大分大学医学部

教授

加藤 優子

KATO Yuko


血管平滑筋細胞の多彩な機能に着目して、血管病態の理解に取り組んでいます

私は動脈壁を構成する血管平滑筋細胞に興味を持っています。血管平滑筋細胞は、非常に変化に富んだ細胞で、血管の維持に重要です。とくに血管壁に損傷受けた際には、その多彩な機能によって血管修復に中心的な役割を果たします。

損傷を感知した血管平滑筋細胞は活動性の高い性質へと変化(脱分化)し、損傷部に移動(遊走)・侵入して増殖します。また、種々の分子を分泌して細胞外マトリックスを変化させたり、色々な細胞に変化(スイッチング)したり、アポトーシスを起こしたりします。これらの機能は修復に重要ですが、過剰に起こると血管壁が肥厚して血管内腔が狭くなる「血管リモデリング」を引き起こします(図)。血管リモデリングは進展すると粥状動脈硬化症や狭心症、肺高血圧症など生命にかかわる疾患につながります。

血管を修復する救世主が、いつ・なぜ・どこで・どのように命を脅かすまでの悪者に変貌するのでしょうか?その分子機序はまだ多くの謎が残されています。
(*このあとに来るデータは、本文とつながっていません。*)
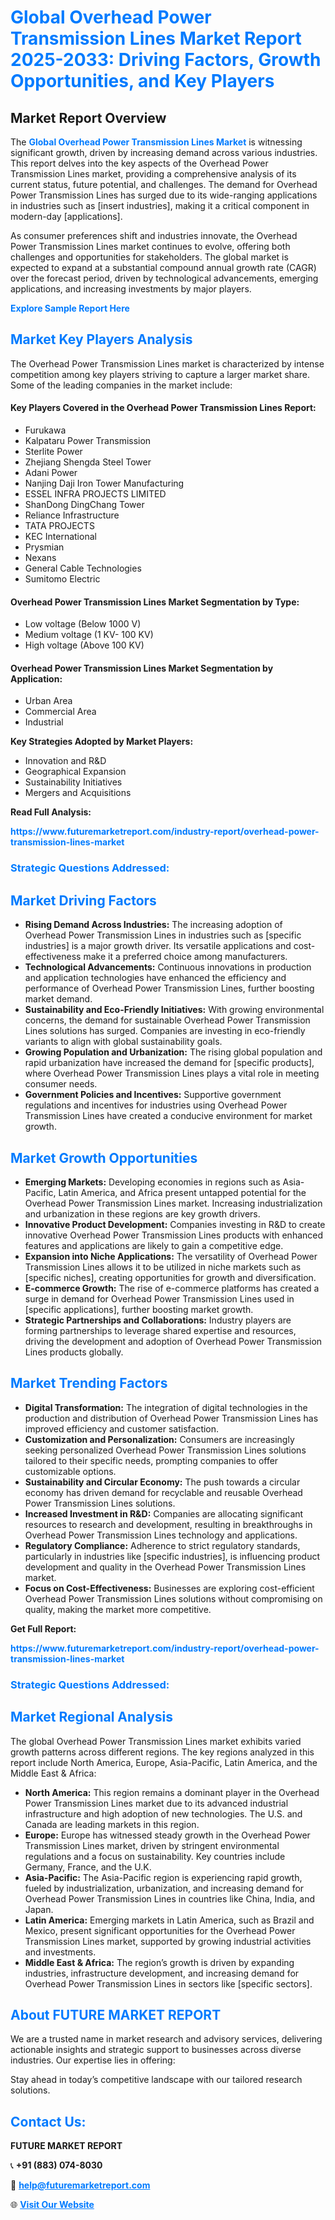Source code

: <h1 style="color: #007BFF;">Global Overhead Power Transmission Lines Market Report 2025-2033: Driving Factors, Growth Opportunities, and Key Players</h1>

<section id="overview">
<h2>Market Report Overview</h2>
<p>The <a href="https://www.futuremarketreport.com/industry-report/overhead-power-transmission-lines-market" style="color: #007BFF; text-decoration: none;"><strong>Global Overhead Power Transmission Lines Market</strong></a> is witnessing significant growth, driven by increasing demand across various industries. This report delves into the key aspects of the Overhead Power Transmission Lines market, providing a comprehensive analysis of its current status, future potential, and challenges. The demand for Overhead Power Transmission Lines has surged due to its wide-ranging applications in industries such as [insert industries], making it a critical component in modern-day [applications].</p>
<p>As consumer preferences shift and industries innovate, the Overhead Power Transmission Lines market continues to evolve, offering both challenges and opportunities for stakeholders. The global market is expected to expand at a substantial compound annual growth rate (CAGR) over the forecast period, driven by technological advancements, emerging applications, and increasing investments by major players.</p>
</section>

<section id="overview">
<p><a href="https://www.futuremarketreport.com/request-sample/reportId=60964" style="color: #007BFF; text-decoration: none;"><strong>Explore Sample Report Here</strong></a></p>
</section>

<section id="key-players">
<h2 style="color: #007BFF;">Market Key Players Analysis</h2>
<p>The Overhead Power Transmission Lines market is characterized by intense competition among key players striving to capture a larger market share. Some of the leading companies in the market include:</p>
<h4>Key Players Covered in the Overhead Power Transmission Lines Report:</h4>
<ul><li>Furukawa</li><li>Kalpataru Power Transmission</li><li>Sterlite Power</li><li>Zhejiang Shengda Steel Tower</li><li>Adani Power</li><li>Nanjing Daji Iron Tower Manufacturing</li><li>ESSEL INFRA PROJECTS LIMITED</li><li>ShanDong DingChang Tower</li><li>Reliance Infrastructure</li><li>TATA PROJECTS</li><li>KEC International</li><li>Prysmian</li><li>Nexans</li><li>General Cable Technologies</li><li>Sumitomo Electric</li></ul>
<h4>Overhead Power Transmission Lines Market Segmentation by Type:</h4>
<ul><li>Low voltage (Below 1000 V)</li><li>Medium voltage (1 KV- 100 KV)</li><li>High voltage (Above 100 KV)</li></ul>

<h4>Overhead Power Transmission Lines Market Segmentation by Application:</h4>
<ul><li>Urban Area</li><li>Commercial Area</li><li>Industrial</li></ul>
<p><strong>Key Strategies Adopted by Market Players:</strong></p>
<ul>
<li>Innovation and R&D</li>
<li>Geographical Expansion</li>
<li>Sustainability Initiatives</li>
<li>Mergers and Acquisitions</li>
</ul>
</section>

<section>
<p><strong>Read Full Analysis: </strong></p><a href="https://www.futuremarketreport.com/industry-report/overhead-power-transmission-lines-market" style="color: #007BFF; text-decoration: none;"><strong>https://www.futuremarketreport.com/industry-report/overhead-power-transmission-lines-market</strong></a>
<h3 style="color: #007BFF;">Strategic Questions Addressed:</h3>
</section>

<section id="driving-factors">
<h2 style="color: #007BFF;">Market Driving Factors</h2>
<ul>
<li><strong>Rising Demand Across Industries:</strong> The increasing adoption of Overhead Power Transmission Lines in industries such as [specific industries] is a major growth driver. Its versatile applications and cost-effectiveness make it a preferred choice among manufacturers.</li>
<li><strong>Technological Advancements:</strong> Continuous innovations in production and application technologies have enhanced the efficiency and performance of Overhead Power Transmission Lines, further boosting market demand.</li>
<li><strong>Sustainability and Eco-Friendly Initiatives:</strong> With growing environmental concerns, the demand for sustainable Overhead Power Transmission Lines solutions has surged. Companies are investing in eco-friendly variants to align with global sustainability goals.</li>
<li><strong>Growing Population and Urbanization:</strong> The rising global population and rapid urbanization have increased the demand for [specific products], where Overhead Power Transmission Lines plays a vital role in meeting consumer needs.</li>
<li><strong>Government Policies and Incentives:</strong> Supportive government regulations and incentives for industries using Overhead Power Transmission Lines have created a conducive environment for market growth.</li>
</ul>
</section>

<section id="growth-opportunities">
<h2 style="color: #007BFF;">Market Growth Opportunities</h2>
<ul>
<li><strong>Emerging Markets:</strong> Developing economies in regions such as Asia-Pacific, Latin America, and Africa present untapped potential for the Overhead Power Transmission Lines market. Increasing industrialization and urbanization in these regions are key growth drivers.</li>
<li><strong>Innovative Product Development:</strong> Companies investing in R&D to create innovative Overhead Power Transmission Lines products with enhanced features and applications are likely to gain a competitive edge.</li>
<li><strong>Expansion into Niche Applications:</strong> The versatility of Overhead Power Transmission Lines allows it to be utilized in niche markets such as [specific niches], creating opportunities for growth and diversification.</li>
<li><strong>E-commerce Growth:</strong> The rise of e-commerce platforms has created a surge in demand for Overhead Power Transmission Lines used in [specific applications], further boosting market growth.</li>
<li><strong>Strategic Partnerships and Collaborations:</strong> Industry players are forming partnerships to leverage shared expertise and resources, driving the development and adoption of Overhead Power Transmission Lines products globally.</li>
</ul>
</section>

<section id="trending-factors">
<h2 style="color: #007BFF;">Market Trending Factors</h2>
<ul>
<li><strong>Digital Transformation:</strong> The integration of digital technologies in the production and distribution of Overhead Power Transmission Lines has improved efficiency and customer satisfaction.</li>
<li><strong>Customization and Personalization:</strong> Consumers are increasingly seeking personalized Overhead Power Transmission Lines solutions tailored to their specific needs, prompting companies to offer customizable options.</li>
<li><strong>Sustainability and Circular Economy:</strong> The push towards a circular economy has driven demand for recyclable and reusable Overhead Power Transmission Lines solutions.</li>
<li><strong>Increased Investment in R&D:</strong> Companies are allocating significant resources to research and development, resulting in breakthroughs in Overhead Power Transmission Lines technology and applications.</li>
<li><strong>Regulatory Compliance:</strong> Adherence to strict regulatory standards, particularly in industries like [specific industries], is influencing product development and quality in the Overhead Power Transmission Lines market.</li>
<li><strong>Focus on Cost-Effectiveness:</strong> Businesses are exploring cost-efficient Overhead Power Transmission Lines solutions without compromising on quality, making the market more competitive.</li>
</ul>
</section>

<section>
<p><strong>Get Full Report: </strong></p><a href="https://www.futuremarketreport.com/industry-report/overhead-power-transmission-lines-market" style="color: #007BFF; text-decoration: none;"><strong>https://www.futuremarketreport.com/industry-report/overhead-power-transmission-lines-market</strong></a>
<h3 style="color: #007BFF;">Strategic Questions Addressed:</h3>
</section>


<section id="regional-analysis">
<h2 style="color: #007BFF;">Market Regional Analysis</h2>
<p>The global Overhead Power Transmission Lines market exhibits varied growth patterns across different regions. The key regions analyzed in this report include North America, Europe, Asia-Pacific, Latin America, and the Middle East & Africa:</p>
<ul>
<li><strong>North America:</strong> This region remains a dominant player in the Overhead Power Transmission Lines market due to its advanced industrial infrastructure and high adoption of new technologies. The U.S. and Canada are leading markets in this region.</li>
<li><strong>Europe:</strong> Europe has witnessed steady growth in the Overhead Power Transmission Lines market, driven by stringent environmental regulations and a focus on sustainability. Key countries include Germany, France, and the U.K.</li>
<li><strong>Asia-Pacific:</strong> The Asia-Pacific region is experiencing rapid growth, fueled by industrialization, urbanization, and increasing demand for Overhead Power Transmission Lines in countries like China, India, and Japan.</li>
<li><strong>Latin America:</strong> Emerging markets in Latin America, such as Brazil and Mexico, present significant opportunities for the Overhead Power Transmission Lines market, supported by growing industrial activities and investments.</li>
<li><strong>Middle East & Africa:</strong> The region’s growth is driven by expanding industries, infrastructure development, and increasing demand for Overhead Power Transmission Lines in sectors like [specific sectors].</li>
</ul>
</section>

<footer>
<h2 style="color: #007BFF;">About FUTURE MARKET REPORT</h2>
<p>We are a trusted name in market research and advisory services, delivering actionable insights and strategic support to businesses across diverse industries. Our expertise lies in offering:</p>

<p>Stay ahead in today’s competitive landscape with our tailored research solutions.</p>

<h2 style="color: #007BFF;">Contact Us:</h2>
<p><strong>FUTURE MARKET REPORT</strong></p>
<p>📞 <strong>+91 (883) 074-8030</strong></p>
<p>📧 <strong><a href="mailto:help@futuremarketreport.com" style="color: #007BFF;">help@futuremarketreport.com</a></strong></p>
<p>🌐 <strong><a href="https://www.futuremarketreport.com/" style="color: #007BFF;">Visit Our Website</a></strong></p>
</footer>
私の研究では、血管平滑筋細胞の多彩な機能に着目して、生化学・分子生物学的、あるいは形態学的など様々な解析法による分子機序の解明に取り組んでおり、血管リモデリング病態の包括的な理解を目指しています。また、血管リモデリングの血清学的バイオマーカーとして応用可能な分子の探索にも挑戦し、血管リモデリング診断への貢献を目指しています。